In the data, find the word "把人变非人" and copy out every line that has it.

Dataset excerpts
________________________
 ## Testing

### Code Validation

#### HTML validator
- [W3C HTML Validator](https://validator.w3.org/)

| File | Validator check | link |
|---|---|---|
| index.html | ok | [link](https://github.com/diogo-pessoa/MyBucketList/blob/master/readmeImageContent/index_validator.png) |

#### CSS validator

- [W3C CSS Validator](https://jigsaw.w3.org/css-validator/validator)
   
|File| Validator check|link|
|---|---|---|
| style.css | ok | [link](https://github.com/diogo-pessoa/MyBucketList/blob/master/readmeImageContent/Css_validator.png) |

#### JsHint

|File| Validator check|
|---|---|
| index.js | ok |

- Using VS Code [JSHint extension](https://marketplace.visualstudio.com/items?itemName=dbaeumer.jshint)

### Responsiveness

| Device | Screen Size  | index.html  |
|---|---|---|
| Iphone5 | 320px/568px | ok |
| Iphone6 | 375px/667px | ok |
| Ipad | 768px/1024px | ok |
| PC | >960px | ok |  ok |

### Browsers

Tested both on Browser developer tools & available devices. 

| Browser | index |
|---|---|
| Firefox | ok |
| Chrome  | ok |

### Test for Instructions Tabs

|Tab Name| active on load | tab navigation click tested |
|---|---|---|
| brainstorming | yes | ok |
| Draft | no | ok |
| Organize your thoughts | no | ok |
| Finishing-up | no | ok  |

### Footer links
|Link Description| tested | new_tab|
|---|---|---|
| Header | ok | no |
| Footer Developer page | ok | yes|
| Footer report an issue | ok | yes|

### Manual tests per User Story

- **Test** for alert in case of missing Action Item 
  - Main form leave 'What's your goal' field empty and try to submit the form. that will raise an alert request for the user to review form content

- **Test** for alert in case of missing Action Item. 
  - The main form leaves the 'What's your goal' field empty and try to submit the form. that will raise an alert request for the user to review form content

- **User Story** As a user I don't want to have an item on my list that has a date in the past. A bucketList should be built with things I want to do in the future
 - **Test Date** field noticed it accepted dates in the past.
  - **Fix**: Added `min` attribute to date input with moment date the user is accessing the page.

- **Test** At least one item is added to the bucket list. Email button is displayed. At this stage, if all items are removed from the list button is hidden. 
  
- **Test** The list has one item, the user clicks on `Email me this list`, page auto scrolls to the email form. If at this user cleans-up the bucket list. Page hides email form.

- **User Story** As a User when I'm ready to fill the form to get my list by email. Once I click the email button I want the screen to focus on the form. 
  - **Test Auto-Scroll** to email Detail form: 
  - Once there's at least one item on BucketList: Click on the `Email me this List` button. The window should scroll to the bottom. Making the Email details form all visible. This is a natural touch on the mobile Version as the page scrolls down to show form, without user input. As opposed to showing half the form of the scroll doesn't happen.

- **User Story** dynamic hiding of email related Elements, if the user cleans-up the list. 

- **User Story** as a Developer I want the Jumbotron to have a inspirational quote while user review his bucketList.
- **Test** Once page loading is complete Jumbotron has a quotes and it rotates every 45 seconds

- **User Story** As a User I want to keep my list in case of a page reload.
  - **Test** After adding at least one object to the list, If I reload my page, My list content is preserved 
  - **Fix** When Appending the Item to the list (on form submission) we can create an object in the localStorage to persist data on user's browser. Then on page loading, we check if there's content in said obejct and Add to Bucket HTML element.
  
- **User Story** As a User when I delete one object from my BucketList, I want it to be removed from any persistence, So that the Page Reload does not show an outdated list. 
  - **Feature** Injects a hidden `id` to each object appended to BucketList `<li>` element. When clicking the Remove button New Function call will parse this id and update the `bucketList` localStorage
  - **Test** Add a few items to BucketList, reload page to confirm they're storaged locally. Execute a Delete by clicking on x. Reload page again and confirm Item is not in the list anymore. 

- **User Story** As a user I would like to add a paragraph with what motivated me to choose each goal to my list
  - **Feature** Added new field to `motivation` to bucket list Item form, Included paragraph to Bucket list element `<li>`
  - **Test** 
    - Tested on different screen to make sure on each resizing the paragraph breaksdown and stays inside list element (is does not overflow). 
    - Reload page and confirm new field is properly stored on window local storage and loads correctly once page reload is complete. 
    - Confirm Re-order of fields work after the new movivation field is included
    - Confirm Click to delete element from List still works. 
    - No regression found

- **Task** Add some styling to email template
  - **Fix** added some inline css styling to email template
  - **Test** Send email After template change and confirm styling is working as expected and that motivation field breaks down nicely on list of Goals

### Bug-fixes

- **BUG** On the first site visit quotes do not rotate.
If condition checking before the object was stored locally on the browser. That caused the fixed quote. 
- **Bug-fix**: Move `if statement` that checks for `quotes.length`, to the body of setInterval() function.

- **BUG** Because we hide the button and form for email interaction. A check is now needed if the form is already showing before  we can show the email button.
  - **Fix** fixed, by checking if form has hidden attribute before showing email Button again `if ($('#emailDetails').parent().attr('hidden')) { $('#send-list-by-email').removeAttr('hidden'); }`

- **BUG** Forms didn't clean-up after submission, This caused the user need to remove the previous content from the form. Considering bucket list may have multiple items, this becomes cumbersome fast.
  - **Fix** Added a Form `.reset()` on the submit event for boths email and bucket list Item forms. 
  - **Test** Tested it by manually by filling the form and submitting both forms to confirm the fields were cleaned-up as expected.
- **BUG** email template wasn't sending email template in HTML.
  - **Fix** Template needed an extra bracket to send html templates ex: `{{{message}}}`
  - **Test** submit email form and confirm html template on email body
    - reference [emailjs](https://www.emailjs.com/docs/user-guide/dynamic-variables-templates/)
________________________
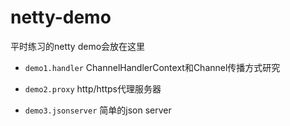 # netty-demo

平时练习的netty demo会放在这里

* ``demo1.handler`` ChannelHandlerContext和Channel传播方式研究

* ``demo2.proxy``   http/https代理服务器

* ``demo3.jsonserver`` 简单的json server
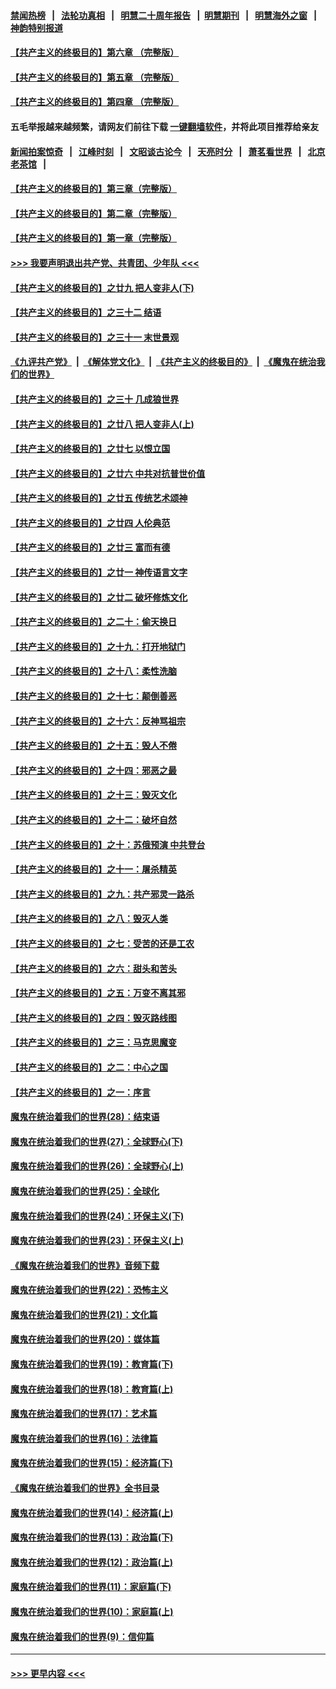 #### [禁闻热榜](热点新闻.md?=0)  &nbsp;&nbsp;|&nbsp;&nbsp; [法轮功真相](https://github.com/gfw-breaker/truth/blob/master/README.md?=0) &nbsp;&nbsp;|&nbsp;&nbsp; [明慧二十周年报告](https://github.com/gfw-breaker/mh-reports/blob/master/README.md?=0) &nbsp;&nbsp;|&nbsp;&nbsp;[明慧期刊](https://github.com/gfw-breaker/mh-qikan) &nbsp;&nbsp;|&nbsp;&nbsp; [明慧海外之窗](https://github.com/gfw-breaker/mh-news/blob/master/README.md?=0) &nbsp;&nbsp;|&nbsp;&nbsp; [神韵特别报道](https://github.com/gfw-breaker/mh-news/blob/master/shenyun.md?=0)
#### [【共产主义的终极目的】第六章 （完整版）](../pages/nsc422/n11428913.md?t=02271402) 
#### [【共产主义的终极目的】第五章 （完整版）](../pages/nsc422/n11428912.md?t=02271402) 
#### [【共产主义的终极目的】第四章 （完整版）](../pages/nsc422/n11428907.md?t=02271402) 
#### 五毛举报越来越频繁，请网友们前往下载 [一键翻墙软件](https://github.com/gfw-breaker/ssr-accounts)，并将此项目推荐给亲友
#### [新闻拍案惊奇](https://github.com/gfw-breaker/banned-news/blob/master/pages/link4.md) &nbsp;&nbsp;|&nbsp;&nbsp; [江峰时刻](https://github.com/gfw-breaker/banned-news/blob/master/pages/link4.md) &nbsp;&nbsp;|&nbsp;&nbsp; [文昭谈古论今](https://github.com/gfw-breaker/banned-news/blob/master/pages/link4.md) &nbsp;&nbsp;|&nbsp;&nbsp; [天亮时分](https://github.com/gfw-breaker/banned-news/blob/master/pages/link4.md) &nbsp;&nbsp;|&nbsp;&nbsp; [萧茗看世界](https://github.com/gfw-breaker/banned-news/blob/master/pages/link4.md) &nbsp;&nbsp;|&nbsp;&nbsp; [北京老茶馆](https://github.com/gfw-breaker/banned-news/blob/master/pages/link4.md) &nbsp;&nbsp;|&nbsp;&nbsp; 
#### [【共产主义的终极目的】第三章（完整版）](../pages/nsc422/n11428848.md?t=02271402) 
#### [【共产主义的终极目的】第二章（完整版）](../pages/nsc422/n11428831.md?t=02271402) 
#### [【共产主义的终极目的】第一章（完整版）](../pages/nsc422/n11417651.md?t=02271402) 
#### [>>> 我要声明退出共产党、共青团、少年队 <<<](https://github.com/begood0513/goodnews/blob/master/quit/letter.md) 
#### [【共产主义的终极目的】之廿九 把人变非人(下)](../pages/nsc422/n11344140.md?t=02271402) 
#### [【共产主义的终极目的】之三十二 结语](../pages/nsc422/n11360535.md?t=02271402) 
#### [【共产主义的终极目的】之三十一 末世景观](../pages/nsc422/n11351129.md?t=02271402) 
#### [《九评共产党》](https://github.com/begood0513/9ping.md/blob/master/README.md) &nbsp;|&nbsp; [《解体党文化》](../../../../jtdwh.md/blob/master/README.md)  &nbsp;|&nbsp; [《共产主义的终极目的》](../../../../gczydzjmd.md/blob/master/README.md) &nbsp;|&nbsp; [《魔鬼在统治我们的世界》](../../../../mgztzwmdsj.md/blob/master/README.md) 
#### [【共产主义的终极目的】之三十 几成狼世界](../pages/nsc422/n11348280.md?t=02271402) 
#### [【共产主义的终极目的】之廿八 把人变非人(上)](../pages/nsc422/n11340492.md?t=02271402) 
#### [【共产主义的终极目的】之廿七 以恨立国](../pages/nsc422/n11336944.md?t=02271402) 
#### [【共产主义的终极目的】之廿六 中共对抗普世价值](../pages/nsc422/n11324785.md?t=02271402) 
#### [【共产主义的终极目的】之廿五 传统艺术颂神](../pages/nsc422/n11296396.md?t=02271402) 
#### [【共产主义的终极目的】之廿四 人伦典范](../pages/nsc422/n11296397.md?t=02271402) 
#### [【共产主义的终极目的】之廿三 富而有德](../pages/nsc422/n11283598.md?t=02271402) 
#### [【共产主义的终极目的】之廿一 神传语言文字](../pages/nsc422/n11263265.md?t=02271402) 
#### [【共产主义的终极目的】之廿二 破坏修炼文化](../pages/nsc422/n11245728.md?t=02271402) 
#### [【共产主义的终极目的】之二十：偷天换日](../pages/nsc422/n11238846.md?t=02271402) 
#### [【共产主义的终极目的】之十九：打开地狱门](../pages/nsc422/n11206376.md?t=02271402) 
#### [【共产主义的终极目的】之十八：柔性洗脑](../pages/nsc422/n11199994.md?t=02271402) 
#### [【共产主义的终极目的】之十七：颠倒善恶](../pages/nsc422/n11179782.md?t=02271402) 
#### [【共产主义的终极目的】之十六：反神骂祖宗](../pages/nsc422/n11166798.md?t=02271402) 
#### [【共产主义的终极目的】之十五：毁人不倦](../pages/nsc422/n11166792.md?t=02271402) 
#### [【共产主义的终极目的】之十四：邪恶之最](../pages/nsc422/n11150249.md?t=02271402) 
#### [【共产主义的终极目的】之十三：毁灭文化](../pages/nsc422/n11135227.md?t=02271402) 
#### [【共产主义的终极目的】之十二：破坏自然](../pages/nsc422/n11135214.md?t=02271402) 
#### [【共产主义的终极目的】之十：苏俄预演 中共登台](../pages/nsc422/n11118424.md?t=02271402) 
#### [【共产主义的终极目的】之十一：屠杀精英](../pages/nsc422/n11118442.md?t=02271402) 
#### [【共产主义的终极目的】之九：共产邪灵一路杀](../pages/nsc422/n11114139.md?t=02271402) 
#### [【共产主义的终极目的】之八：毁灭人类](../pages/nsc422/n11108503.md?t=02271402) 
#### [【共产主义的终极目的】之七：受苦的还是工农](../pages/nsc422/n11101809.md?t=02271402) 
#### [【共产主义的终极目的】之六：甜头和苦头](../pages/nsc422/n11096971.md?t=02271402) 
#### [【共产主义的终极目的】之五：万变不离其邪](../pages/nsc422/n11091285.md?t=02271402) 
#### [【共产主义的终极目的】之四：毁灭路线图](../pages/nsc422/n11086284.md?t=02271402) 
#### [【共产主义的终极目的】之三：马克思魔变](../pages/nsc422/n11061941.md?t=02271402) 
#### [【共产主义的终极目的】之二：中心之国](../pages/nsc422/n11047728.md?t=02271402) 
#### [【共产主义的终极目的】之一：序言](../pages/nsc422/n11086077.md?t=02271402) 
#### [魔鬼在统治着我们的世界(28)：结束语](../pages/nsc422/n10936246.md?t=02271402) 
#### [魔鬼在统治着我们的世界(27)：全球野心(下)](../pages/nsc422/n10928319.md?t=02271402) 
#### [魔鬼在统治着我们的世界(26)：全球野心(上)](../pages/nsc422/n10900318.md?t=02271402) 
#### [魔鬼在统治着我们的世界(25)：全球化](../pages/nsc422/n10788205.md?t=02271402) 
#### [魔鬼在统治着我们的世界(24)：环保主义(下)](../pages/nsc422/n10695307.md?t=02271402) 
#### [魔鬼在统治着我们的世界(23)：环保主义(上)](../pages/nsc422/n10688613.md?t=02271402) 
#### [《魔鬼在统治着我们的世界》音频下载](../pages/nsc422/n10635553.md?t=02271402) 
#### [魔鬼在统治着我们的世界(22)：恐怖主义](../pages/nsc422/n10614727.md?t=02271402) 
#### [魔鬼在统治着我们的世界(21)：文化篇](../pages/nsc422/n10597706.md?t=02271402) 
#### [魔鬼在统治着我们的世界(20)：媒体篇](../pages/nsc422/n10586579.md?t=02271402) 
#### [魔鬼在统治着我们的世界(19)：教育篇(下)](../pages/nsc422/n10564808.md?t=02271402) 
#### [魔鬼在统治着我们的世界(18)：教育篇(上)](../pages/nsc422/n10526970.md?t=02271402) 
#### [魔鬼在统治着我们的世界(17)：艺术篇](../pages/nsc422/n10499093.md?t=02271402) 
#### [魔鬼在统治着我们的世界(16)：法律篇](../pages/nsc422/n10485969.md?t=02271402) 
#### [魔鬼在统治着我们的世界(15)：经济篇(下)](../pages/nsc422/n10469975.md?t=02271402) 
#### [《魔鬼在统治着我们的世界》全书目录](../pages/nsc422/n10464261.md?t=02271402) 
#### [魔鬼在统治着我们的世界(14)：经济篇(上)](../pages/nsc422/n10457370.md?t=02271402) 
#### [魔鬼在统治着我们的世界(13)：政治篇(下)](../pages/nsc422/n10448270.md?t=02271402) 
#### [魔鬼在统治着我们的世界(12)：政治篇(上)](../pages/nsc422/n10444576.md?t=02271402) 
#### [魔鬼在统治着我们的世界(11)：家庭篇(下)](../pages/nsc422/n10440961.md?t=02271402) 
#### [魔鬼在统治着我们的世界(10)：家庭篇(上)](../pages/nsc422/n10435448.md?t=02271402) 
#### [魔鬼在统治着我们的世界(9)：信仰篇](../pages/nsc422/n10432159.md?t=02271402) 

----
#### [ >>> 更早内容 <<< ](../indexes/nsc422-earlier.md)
________________________
**The completed task:**
#### [【共产主义的终极目的】之廿九 把人变非人(下)](../pages/nsc422/n11344140.md?t=02271402) 
#### [【共产主义的终极目的】之廿八 把人变非人(上)](../pages/nsc422/n11340492.md?t=02271402) 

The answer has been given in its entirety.